Cuitan pengguna tersebut berisi tanggapan atas video wawancara seorang pekerja seks komersial yang memakai kutipan salah satu karya Eka Kurniawan sebagai pembenaran atas pilihan profesinya.
Ayu, nama samaran pekerja seks komersial tersebut, berkata bahwa semua perempuan pada dasarnya adalah pelacur; istri baik-baik pun ”menjual” tubuhnya demi mas kawin dan uang belanja, dan cinta, kalau ada. Perbedaan antara pelacur profesional dan perempuan lain hanya terletak pada bayaran yang mereka terima.
Pernyataan Ayu yang dicomotnya dari novel Cantik itu Luka tersebut memantik kemarahan seorang pengguna Twitter. Alih-alih mengkritisi sikap Ayu yang menjadikan novel sebagai tameng, dia malah menyerang Eka Kurniawan dengan bermodalkan setumpuk fallacy. Eka Kurniawan dituduh sebagai penjahat moral yang lahir dari keluarga bejat, dan dengan sungguh-sungguh dia menyarankan siapa pun untuk tidak bergaul dengan penulis tersebut.
Sulit membayangkan orang-orang menjauhi Eka Kurniawan seperti yang diperintahkan. Di sisi lain, interpretasi Ayu dan kemarahan pengguna Twitter tersebut membuka kembali persoalan lama nan genting yang tak kunjung menemukan solusi: kemampuan membaca masyarakat Indonesia yang rendah.
Minat membaca vs kecakapan membaca
Pada Maret 2016, Central Connecticut State University merilis peringkat literasi bertajuk World’s Most Literate Nations. Pemeringkatan ini berdasarkan aspek infrastruktur dasar semacam ketersediaan perpustakaan, akses pendidikan, ketersebaran buku bacaan, dan ketersediaan komputer. Indonesia berada di peringkat ke-60 dari 61 negara yang disurvei.

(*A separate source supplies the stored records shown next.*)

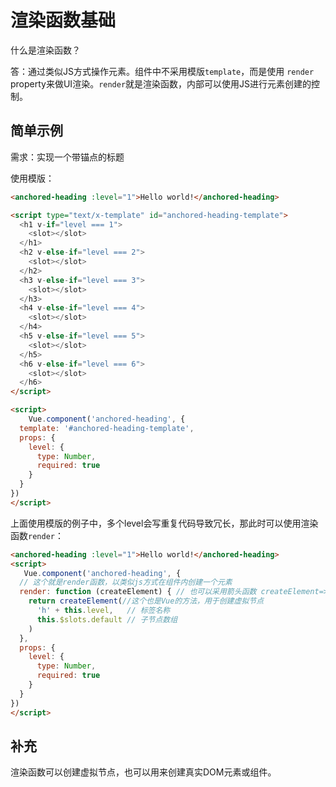 # 渲染函数基础

什么是渲染函数？

答：通过类似JS方式操作元素。组件中不采用模版`template`，而是使用 `render` property来做UI渲染。`render`就是渲染函数，内部可以使用JS进行元素创建的控制。

## 简单示例

需求：实现一个带锚点的标题

使用模版：

```html
<anchored-heading :level="1">Hello world!</anchored-heading>

<script type="text/x-template" id="anchored-heading-template">
  <h1 v-if="level === 1">
    <slot></slot>
  </h1>
  <h2 v-else-if="level === 2">
    <slot></slot>
  </h2>
  <h3 v-else-if="level === 3">
    <slot></slot>
  </h3>
  <h4 v-else-if="level === 4">
    <slot></slot>
  </h4>
  <h5 v-else-if="level === 5">
    <slot></slot>
  </h5>
  <h6 v-else-if="level === 6">
    <slot></slot>
  </h6>
</script>

<script>
    Vue.component('anchored-heading', {
  template: '#anchored-heading-template',
  props: {
    level: {
      type: Number,
      required: true
    }
  }
})
</script>
```

上面使用模版的例子中，多个level会写重复代码导致冗长，那此时可以使用渲染函数`render`：

```html
<anchored-heading :level="1">Hello world!</anchored-heading>
<script>
   Vue.component('anchored-heading', {
  // 这个就是render函数，以类似js方式在组件内创建一个元素
  render: function (createElement) { // 也可以采用箭头函数 createElement=>createElement(参数)
    return createElement(//这个也是Vue的方法，用于创建虚拟节点
      'h' + this.level,   // 标签名称
      this.$slots.default // 子节点数组
    )
  },
  props: {
    level: {
      type: Number,
      required: true
    }
  }
})
</script>
```

## 补充

渲染函数可以创建虚拟节点，也可以用来创建真实DOM元素或组件。
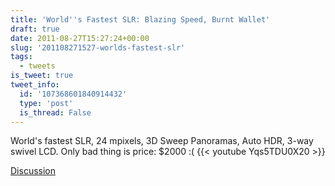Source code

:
 ```yaml
---
title: 'World''s Fastest SLR: Blazing Speed, Burnt Wallet'
draft: true
date: 2011-08-27T15:27:24+00:00
slug: '201108271527-worlds-fastest-slr'
tags:
  - tweets
is_tweet: true
tweet_info:
  id: '107368601840914432'
  type: 'post'
  is_thread: False
---
```




World's fastest SLR, 24 mpixels, 3D Sweep Panoramas, Auto HDR, 3-way swivel LCD. Only bad thing is price: $2000 :( {{< youtube Yqs5TDU0X20 >}}

[Discussion](https://x.com/sytelus/status/107368601840914432)
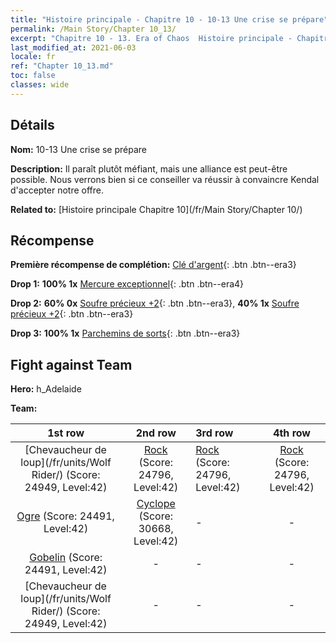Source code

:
 ```yaml
---
title: "Histoire principale - Chapitre 10 - 10-13 Une crise se prépare"
permalink: /Main Story/Chapter 10_13/
excerpt: "Chapitre 10 - 13. Era of Chaos  Histoire principale - Chapitre 10_13. 10-13 Une crise se prépare"
last_modified_at: 2021-06-03
locale: fr
ref: "Chapter 10_13.md"
toc: false
classes: wide
---
```


## Détails

 **Nom:** 10-13 Une crise se prépare

 **Description:** Il paraît plutôt méfiant, mais une alliance est peut-être possible. Nous verrons bien si ce conseiller va réussir à convaincre Kendal d'accepter notre offre.

 **Related to:** [Histoire principale Chapitre 10](/fr/Main Story/Chapter 10/)

## Récompense

 **Première récompense de complétion:** [Clé d'argent](/ItemsFR/con_693/){: .btn .btn--era3}

 **Drop 1:** **100% 1x** [Mercure exceptionnel](/ItemsFR/mat_35/){: .btn .btn--era4}

 **Drop 2:** **60% 0x** [Soufre précieux +2](/ItemsFR/mat_29/){: .btn .btn--era3}, **40% 1x** [Soufre précieux +2](/ItemsFR/mat_29/){: .btn .btn--era3}

 **Drop 3:** **100% 1x** [Parchemins de sorts](/ItemsFR/con_694/){: .btn .btn--era3}


## Fight against Team
 **Hero:** h_Adelaide

 **Team:**


  | 1st row | 2nd row | 3rd row | 4th row |
  |:----:|:----:|:----|:----:|
  | [Chevaucheur de loup](/fr/units/Wolf Rider/) (Score: 24949, Level:42)  | [Rock](/fr/units/Roc/) (Score: 24796, Level:42)  | [Rock](/fr/units/Roc/) (Score: 24796, Level:42)  | [Rock](/fr/units/Roc/) (Score: 24796, Level:42)  |
  | [Ogre](/fr/units/Ogre/) (Score: 24491, Level:42)  | [Cyclope](/fr/units/Cyclops/) (Score: 30668, Level:42)  | - | - |
  | [Gobelin](/fr/units/Goblin/) (Score: 24491, Level:42)  | - | - | - |
  | [Chevaucheur de loup](/fr/units/Wolf Rider/) (Score: 24949, Level:42)  | - | - | - |


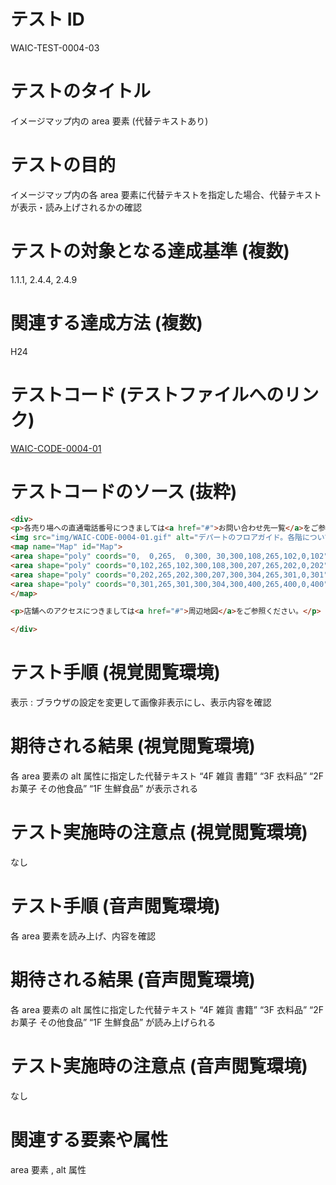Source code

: # テスト ID

WAIC-TEST-0004-03

# テストのタイトル

イメージマップ内の area 要素 (代替テキストあり)

# テストの目的

イメージマップ内の各 area 要素に代替テキストを指定した場合、代替テキストが表示・読み上げされるかの確認

# テストの対象となる達成基準 (複数)

1.1.1, 2.4.4, 2.4.9

# 関連する達成方法 (複数)

H24

# テストコード (テストファイルへのリンク)

[WAIC-CODE-0004-01](https://waic.github.io/as_test/WAIC-CODE/WAIC-CODE-0004-01.html)

# テストコードのソース (抜粋)

```html
<div>
<p>各売り場への直通電話番号につきましては<a href="#">お問い合わせ先一覧</a>をご参照ください。</p>
<img src="img/WAIC-CODE-0004-01.gif" alt="デパートのフロアガイド。各階について詳しくお知りになりたい場合は各階をクリックしてください。" width="300" height="400" usemap="#Map">
<map name="Map" id="Map">
<area shape="poly" coords="0,  0,265,  0,300, 30,300,108,265,102,0,102" href="WAIC-CODE-0004-01-ref4.html" alt="4F雑貨 書籍">
<area shape="poly" coords="0,102,265,102,300,108,300,207,265,202,0,202" href="WAIC-CODE-0004-01-ref3.html" alt="3F衣料品">
<area shape="poly" coords="0,202,265,202,300,207,300,304,265,301,0,301" href="WAIC-CODE-0004-01-ref2.html" alt="2Fお菓子 その他食品">
<area shape="poly" coords="0,301,265,301,300,304,300,400,265,400,0,400" href="WAIC-CODE-0004-01-ref1.html" alt="1F生鮮食品">
</map>

<p>店舗へのアクセスにつきましては<a href="#">周辺地図</a>をご参照ください。</p>

</div>

```

# テスト手順 (視覚閲覧環境)

表示 : ブラウザの設定を変更して画像非表示にし、表示内容を確認

# 期待される結果 (視覚閲覧環境)

各 area 要素の alt 属性に指定した代替テキスト “4F 雑貨 書籍” “3F 衣料品” “2F お菓子 その他食品” “1F 生鮮食品” が表示される

# テスト実施時の注意点 (視覚閲覧環境)

なし

# テスト手順 (音声閲覧環境)

各 area 要素を読み上げ、内容を確認

# 期待される結果 (音声閲覧環境)

各 area 要素の alt 属性に指定した代替テキスト “4F 雑貨 書籍” “3F 衣料品” “2F お菓子 その他食品” “1F 生鮮食品” が読み上げられる

# テスト実施時の注意点 (音声閲覧環境)

なし

# 関連する要素や属性

area 要素 , alt 属性
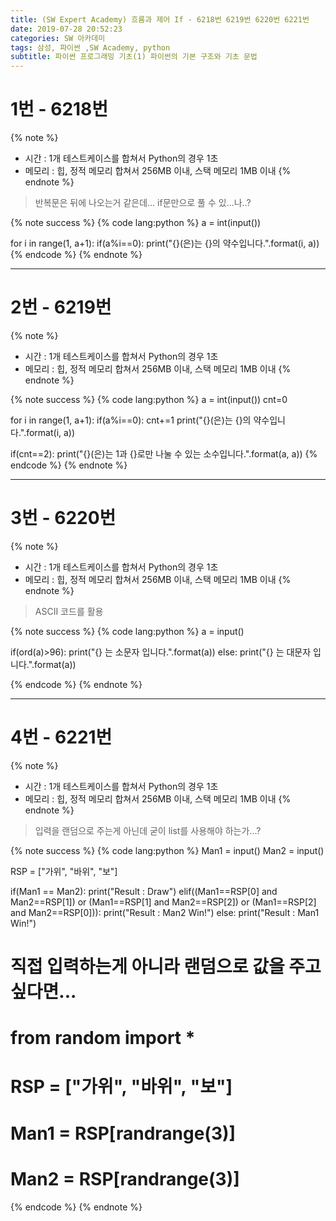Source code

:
 ```yaml
---
title: (SW Expert Academy) 흐름과 제어 If - 6218번 6219번 6220번 6221번
date: 2019-07-28 20:52:23
categories: SW 아카데미
tags: 삼성, 파이썬 ,SW Academy, python
subtitle: 파이썬 프로그래밍 기초(1) 파이썬의 기본 구조와 기초 문법
---
```


# 1번 - 6218번

{% note %}
- 시간 : 1개 테스트케이스를 합쳐서 Python의 경우 1초
- 메모리 : 힙, 정적 메모리 합쳐서 256MB 이내, 스택 메모리 1MB 이내
{% endnote %}

> 반복문은 뒤에 나오는거 같은데... if문만으로 풀 수 있...나..?

{% note success %}
{% code lang:python %}
a = int(input())

for i in range(1, a+1):
    if(a%i==0):
        print("{}(은)는 {}의 약수입니다.".format(i, a))
{% endcode %}
{% endnote %}

-----

# 2번 - 6219번

{% note %}
- 시간 : 1개 테스트케이스를 합쳐서 Python의 경우 1초
- 메모리 : 힙, 정적 메모리 합쳐서 256MB 이내, 스택 메모리 1MB 이내
{% endnote %}


{% note success %}
{% code lang:python %}
a = int(input())
cnt=0

for i in range(1, a+1):
    if(a%i==0):
        cnt+=1
        print("{}(은)는 {}의 약수입니다.".format(i, a))


if(cnt==2):
    print("{}(은)는 1과 {}로만 나눌 수 있는 소수입니다.".format(a, a))
{% endcode %}
{% endnote %}

-----

# 3번 - 6220번

{% note %}
- 시간 : 1개 테스트케이스를 합쳐서 Python의 경우 1초
- 메모리 : 힙, 정적 메모리 합쳐서 256MB 이내, 스택 메모리 1MB 이내
{% endnote %}

> ASCII 코드를 활용

{% note success %}
{% code lang:python %}
a = input()

if(ord(a)>96):
    print("{} 는 소문자 입니다.".format(a))
else:
	print("{} 는 대문자 입니다.".format(a))

{% endcode %}
{% endnote %}

-----

# 4번 - 6221번


{% note %}
- 시간 : 1개 테스트케이스를 합쳐서 Python의 경우 1초
- 메모리 : 힙, 정적 메모리 합쳐서 256MB 이내, 스택 메모리 1MB 이내
{% endnote %}

> 입력을 랜덤으로 주는게 아닌데 굳이 list를 사용해야 하는가...?

{% note success %}
{% code lang:python %}
Man1 = input()
Man2 = input()

RSP = ["가위", "바위", "보"]

if(Man1 == Man2):
    print("Result : Draw")
elif((Man1==RSP[0] and Man2==RSP[1]) or (Man1==RSP[1] and Man2==RSP[2]) or (Man1==RSP[2] and Man2==RSP[0])):
    print("Result : Man2 Win!")
else:
    print("Result : Man1 Win!")

# 직접 입력하는게 아니라 랜덤으로 값을 주고 싶다면...
# from random import *
#
# RSP = ["가위", "바위", "보"]
#
# Man1 = RSP[randrange(3)]
# Man2 = RSP[randrange(3)]
{% endcode %}
{% endnote %}
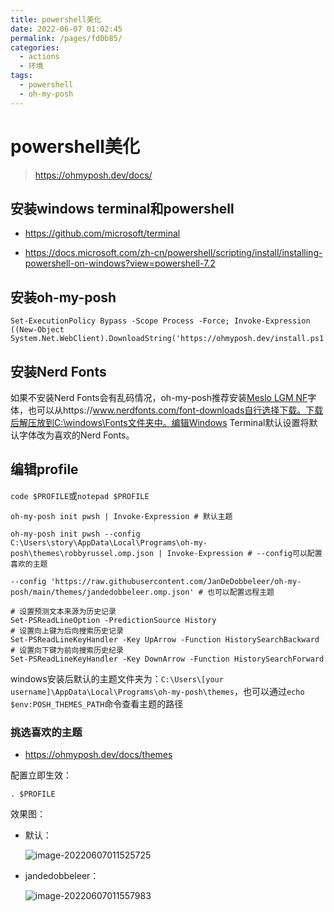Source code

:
 ```yaml
---
title: powershell美化
date: 2022-06-07 01:02:45
permalink: /pages/fd0b85/
categories:
  - actions
  - 环境
tags:
  - powershell
  - oh-my-posh
---
```

# powershell美化

> https://ohmyposh.dev/docs/

## 安装windows terminal和powershell

- https://github.com/microsoft/terminal

- https://docs.microsoft.com/zh-cn/powershell/scripting/install/installing-powershell-on-windows?view=powershell-7.2



## 安装oh-my-posh

```shell
Set-ExecutionPolicy Bypass -Scope Process -Force; Invoke-Expression ((New-Object System.Net.WebClient).DownloadString('https://ohmyposh.dev/install.ps1'))
```



## 安装Nerd Fonts

如果不安装Nerd Fonts会有乱码情况，oh-my-posh推荐安装[Meslo LGM NF](https://github.com/ryanoasis/nerd-fonts/releases/download/v2.1.0/Meslo.zip)字体，也可以从https://www.nerdfonts.com/font-downloads自行选择下载。下载后解压放到C:\windows\Fonts文件夹中。编辑Windows Terminal默认设置将默认字体改为喜欢的Nerd Fonts。



## 编辑profile

`code $PROFILE`或`notepad $PROFILE`

```shell
oh-my-posh init pwsh | Invoke-Expression # 默认主题

oh-my-posh init pwsh --config C:\Users\story\AppData\Local\Programs\oh-my-posh\themes\robbyrussel.omp.json | Invoke-Expression # --config可以配置喜欢的主题

--config 'https://raw.githubusercontent.com/JanDeDobbeleer/oh-my-posh/main/themes/jandedobbeleer.omp.json' # 也可以配置远程主题
```
```shell
# 设置预测文本来源为历史记录
Set-PSReadLineOption -PredictionSource History
# 设置向上键为后向搜索历史记录
Set-PSReadLineKeyHandler -Key UpArrow -Function HistorySearchBackward
# 设置向下键为前向搜索历史纪录
Set-PSReadLineKeyHandler -Key DownArrow -Function HistorySearchForward

```

windows安装后默认的主题文件夹为：`C:\Users\[your username]\AppData\Local\Programs\oh-my-posh\themes`，也可以通过`echo $env:POSH_THEMES_PATH`命令查看主题的路径

### 挑选喜欢的主题

- https://ohmyposh.dev/docs/themes



配置立即生效：

```
. $PROFILE
```



效果图：

- 默认：

  ![image-20220607011525725](https://storyxc.com/images/blog/image-20220607011525725.png)

- jandedobbeleer：

  ![image-20220607011557983](https://storyxc.com/images/blog/image-20220607011557983.png)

Tahun tersebut menjadi tahun yang sibuk bagi pemerintah dan para pegiat literasi baca. Sadar bahwa minat baca masyarakat sedang tidak baik-baik saja, pemerintah membuat program khusus bernama Gerakan Literasi Nasional yang bertujuan mendongkrak minat baca masyarakat Indonesia. Metode utamanya terdengar sederhana: membangun sebanyak mungkin perpustakaan umum.
Sejak tahun 2016, sangat mudah bagi kita untuk mendapati perpustakaan umum, entah itu perpustakaan jalanan atau pun perpustakaan yang dikelola BUMN. Andai pun masyarakat masih kesulitan mengakses perpustakaan-perpustakaan tersebut, kehadiran perpustakaan digital semacam iPusnas dan platform penerbitan daring mampu menambal kekurangan tersebut.
Boleh dibilang, akses kita menuju bahan bacaan nyaris tak terbatas sejak saat itu. Namun, apakah kemudahan akses membaca berbanding lurus dengan kemampuan membaca masyarakat?
Programme for International Student Assessment (PISA) tahun 2018 merilis hasil tes terhadap 600.000 pelajar berusia 15 tahun dari 72 negara. Tes yang meliputi kemampuan membaca, matematika, dan sains itu mengeluarkan skor 371 untuk kemampuan membaca pelajar Indonesia, terpaut jauh dari skor rata-rata yang mencapai 487. Skor PISA pelajar Indonesia pada tahun 2018 bahkan kalah dari skor tahun 2015 yang mencapai 396.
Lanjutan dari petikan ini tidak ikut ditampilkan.